▶ [TASK OBJECTIVE]:
Find the line containing "考虑这样一个服务，它公开一个" in the entries below. Restate it and each line after it, word for word, up to and including the line containing "由于目标是测试完全集成系统的行为，端到端测试以尽可能粗的粒度交互。".

Collected data:
....................
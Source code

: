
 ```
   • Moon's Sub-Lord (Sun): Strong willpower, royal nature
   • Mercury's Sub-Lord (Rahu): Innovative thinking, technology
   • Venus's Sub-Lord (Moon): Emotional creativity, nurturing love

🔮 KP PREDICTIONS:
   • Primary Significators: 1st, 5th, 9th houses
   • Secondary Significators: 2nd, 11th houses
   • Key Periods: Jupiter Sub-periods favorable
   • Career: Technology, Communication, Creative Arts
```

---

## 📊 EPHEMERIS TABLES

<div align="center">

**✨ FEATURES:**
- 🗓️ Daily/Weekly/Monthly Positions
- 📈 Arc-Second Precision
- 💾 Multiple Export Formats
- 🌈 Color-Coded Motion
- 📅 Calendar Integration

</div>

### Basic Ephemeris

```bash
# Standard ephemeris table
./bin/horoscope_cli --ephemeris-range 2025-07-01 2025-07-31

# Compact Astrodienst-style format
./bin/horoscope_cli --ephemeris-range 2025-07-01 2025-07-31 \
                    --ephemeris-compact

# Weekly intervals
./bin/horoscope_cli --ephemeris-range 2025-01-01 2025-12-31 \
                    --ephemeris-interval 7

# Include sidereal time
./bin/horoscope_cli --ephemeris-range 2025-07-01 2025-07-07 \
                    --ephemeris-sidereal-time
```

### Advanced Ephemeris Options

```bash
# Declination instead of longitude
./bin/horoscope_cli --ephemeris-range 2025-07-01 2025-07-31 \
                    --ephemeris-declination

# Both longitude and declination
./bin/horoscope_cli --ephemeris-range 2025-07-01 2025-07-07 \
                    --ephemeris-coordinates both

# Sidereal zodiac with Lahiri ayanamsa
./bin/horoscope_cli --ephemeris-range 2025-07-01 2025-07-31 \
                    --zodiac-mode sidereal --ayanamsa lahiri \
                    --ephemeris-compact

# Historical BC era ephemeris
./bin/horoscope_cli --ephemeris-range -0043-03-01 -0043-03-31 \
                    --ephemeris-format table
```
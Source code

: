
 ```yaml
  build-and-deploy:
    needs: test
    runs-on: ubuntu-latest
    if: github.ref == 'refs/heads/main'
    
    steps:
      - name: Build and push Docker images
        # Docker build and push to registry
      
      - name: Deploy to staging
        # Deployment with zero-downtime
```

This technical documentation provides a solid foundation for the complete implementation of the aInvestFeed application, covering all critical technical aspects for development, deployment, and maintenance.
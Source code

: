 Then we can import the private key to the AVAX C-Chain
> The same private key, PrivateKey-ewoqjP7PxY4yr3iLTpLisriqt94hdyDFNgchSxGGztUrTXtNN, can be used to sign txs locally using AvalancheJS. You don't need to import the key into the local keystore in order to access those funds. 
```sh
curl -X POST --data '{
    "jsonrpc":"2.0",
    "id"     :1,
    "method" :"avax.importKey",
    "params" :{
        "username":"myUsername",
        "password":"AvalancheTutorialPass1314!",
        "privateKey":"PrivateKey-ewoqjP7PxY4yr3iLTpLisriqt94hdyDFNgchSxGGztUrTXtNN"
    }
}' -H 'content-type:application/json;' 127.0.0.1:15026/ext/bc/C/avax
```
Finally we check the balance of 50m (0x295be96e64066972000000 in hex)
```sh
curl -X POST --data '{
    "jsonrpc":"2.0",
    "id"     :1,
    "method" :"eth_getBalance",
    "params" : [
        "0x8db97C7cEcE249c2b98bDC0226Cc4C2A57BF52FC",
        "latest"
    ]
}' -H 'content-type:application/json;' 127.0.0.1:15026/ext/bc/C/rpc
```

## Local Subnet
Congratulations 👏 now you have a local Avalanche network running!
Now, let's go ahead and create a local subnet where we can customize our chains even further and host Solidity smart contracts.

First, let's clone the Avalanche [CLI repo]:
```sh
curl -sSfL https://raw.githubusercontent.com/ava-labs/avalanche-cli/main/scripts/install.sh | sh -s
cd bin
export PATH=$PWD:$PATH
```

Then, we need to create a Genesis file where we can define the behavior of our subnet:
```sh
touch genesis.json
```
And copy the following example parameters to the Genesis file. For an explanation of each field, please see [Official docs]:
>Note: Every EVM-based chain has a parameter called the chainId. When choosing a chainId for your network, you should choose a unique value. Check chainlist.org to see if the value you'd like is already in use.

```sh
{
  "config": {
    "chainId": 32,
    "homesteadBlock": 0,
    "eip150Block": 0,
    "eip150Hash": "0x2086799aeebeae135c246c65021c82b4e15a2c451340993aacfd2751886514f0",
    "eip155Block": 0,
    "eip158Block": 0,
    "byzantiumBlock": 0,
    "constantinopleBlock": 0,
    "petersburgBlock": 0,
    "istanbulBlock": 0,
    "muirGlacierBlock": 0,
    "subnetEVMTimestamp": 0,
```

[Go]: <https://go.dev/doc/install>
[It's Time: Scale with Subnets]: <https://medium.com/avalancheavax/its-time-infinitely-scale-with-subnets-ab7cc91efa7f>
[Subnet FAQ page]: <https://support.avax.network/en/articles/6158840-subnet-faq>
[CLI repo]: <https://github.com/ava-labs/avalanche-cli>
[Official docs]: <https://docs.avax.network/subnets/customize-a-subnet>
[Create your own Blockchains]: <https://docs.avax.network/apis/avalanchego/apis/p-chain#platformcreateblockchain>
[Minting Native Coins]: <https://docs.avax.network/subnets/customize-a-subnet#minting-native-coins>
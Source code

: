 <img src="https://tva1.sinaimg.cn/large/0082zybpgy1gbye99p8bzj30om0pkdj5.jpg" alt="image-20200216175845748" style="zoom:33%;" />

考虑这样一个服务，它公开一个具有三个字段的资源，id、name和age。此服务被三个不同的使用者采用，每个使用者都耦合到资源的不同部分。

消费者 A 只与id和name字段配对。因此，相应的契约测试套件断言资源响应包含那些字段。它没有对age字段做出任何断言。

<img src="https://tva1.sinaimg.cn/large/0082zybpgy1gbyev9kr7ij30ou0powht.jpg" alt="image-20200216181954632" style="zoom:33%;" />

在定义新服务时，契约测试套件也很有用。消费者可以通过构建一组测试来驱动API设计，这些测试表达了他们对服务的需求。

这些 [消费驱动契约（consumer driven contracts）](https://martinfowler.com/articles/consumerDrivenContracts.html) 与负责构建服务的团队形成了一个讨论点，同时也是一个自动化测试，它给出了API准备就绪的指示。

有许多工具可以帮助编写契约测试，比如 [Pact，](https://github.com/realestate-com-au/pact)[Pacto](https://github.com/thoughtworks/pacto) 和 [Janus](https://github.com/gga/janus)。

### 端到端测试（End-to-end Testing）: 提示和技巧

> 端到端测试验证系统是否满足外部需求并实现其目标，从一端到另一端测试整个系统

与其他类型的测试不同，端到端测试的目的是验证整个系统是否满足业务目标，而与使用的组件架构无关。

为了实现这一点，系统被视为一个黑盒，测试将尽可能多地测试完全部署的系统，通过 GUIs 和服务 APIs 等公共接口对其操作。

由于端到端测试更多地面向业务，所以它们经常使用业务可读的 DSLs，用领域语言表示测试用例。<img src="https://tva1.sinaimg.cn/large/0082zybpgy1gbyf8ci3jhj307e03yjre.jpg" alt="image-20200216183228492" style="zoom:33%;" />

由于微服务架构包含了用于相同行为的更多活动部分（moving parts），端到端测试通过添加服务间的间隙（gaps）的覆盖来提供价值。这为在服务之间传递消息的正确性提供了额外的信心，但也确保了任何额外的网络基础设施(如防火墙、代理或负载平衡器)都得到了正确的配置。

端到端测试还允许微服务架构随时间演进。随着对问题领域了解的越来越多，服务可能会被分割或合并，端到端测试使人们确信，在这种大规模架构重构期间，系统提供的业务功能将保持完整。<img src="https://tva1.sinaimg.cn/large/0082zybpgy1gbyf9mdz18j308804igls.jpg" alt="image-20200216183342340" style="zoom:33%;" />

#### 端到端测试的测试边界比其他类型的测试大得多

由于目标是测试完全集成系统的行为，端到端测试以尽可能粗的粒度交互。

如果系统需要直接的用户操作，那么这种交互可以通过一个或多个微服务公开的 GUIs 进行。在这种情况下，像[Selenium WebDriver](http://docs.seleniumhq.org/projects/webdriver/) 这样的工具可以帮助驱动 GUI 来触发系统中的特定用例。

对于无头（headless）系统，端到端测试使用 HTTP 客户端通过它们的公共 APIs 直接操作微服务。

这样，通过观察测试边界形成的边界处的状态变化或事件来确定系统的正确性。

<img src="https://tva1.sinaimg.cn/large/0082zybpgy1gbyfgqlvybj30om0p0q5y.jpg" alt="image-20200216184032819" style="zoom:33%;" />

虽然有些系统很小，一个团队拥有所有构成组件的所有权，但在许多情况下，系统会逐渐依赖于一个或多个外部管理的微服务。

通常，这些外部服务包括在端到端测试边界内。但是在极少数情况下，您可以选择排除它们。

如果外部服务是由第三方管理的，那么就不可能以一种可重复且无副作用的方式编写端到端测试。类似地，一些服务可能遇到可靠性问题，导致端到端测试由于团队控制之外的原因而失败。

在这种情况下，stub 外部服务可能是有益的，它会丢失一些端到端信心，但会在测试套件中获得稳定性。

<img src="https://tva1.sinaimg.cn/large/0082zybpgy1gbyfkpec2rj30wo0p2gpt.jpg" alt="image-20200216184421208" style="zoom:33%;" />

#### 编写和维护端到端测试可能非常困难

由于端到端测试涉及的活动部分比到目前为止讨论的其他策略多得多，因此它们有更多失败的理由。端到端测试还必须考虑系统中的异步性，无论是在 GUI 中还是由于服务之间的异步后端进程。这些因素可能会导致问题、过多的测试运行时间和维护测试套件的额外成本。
....................
▶ [THE COMPLETED TASK]:
考虑这样一个服务，它公开一个具有三个字段的资源，id、name和age。此服务被三个不同的使用者采用，每个使用者都耦合到资源的不同部分。

消费者 A 只与id和name字段配对。因此，相应的契约测试套件断言资源响应包含那些字段。它没有对age字段做出任何断言。

<img src="https://tva1.sinaimg.cn/large/0082zybpgy1gbyev9kr7ij30ou0powht.jpg" alt="image-20200216181954632" style="zoom:33%;" />

在定义新服务时，契约测试套件也很有用。消费者可以通过构建一组测试来驱动API设计，这些测试表达了他们对服务的需求。

这些 [消费驱动契约（consumer driven contracts）](https://martinfowler.com/articles/consumerDrivenContracts.html) 与负责构建服务的团队形成了一个讨论点，同时也是一个自动化测试，它给出了API准备就绪的指示。

有许多工具可以帮助编写契约测试，比如 [Pact，](https://github.com/realestate-com-au/pact)[Pacto](https://github.com/thoughtworks/pacto) 和 [Janus](https://github.com/gga/janus)。

### 端到端测试（End-to-end Testing）: 提示和技巧

> 端到端测试验证系统是否满足外部需求并实现其目标，从一端到另一端测试整个系统

与其他类型的测试不同，端到端测试的目的是验证整个系统是否满足业务目标，而与使用的组件架构无关。

为了实现这一点，系统被视为一个黑盒，测试将尽可能多地测试完全部署的系统，通过 GUIs 和服务 APIs 等公共接口对其操作。

由于端到端测试更多地面向业务，所以它们经常使用业务可读的 DSLs，用领域语言表示测试用例。<img src="https://tva1.sinaimg.cn/large/0082zybpgy1gbyf8ci3jhj307e03yjre.jpg" alt="image-20200216183228492" style="zoom:33%;" />

由于微服务架构包含了用于相同行为的更多活动部分（moving parts），端到端测试通过添加服务间的间隙（gaps）的覆盖来提供价值。这为在服务之间传递消息的正确性提供了额外的信心，但也确保了任何额外的网络基础设施(如防火墙、代理或负载平衡器)都得到了正确的配置。

端到端测试还允许微服务架构随时间演进。随着对问题领域了解的越来越多，服务可能会被分割或合并，端到端测试使人们确信，在这种大规模架构重构期间，系统提供的业务功能将保持完整。<img src="https://tva1.sinaimg.cn/large/0082zybpgy1gbyf9mdz18j308804igls.jpg" alt="image-20200216183342340" style="zoom:33%;" />

#### 端到端测试的测试边界比其他类型的测试大得多

由于目标是测试完全集成系统的行为，端到端测试以尽可能粗的粒度交互。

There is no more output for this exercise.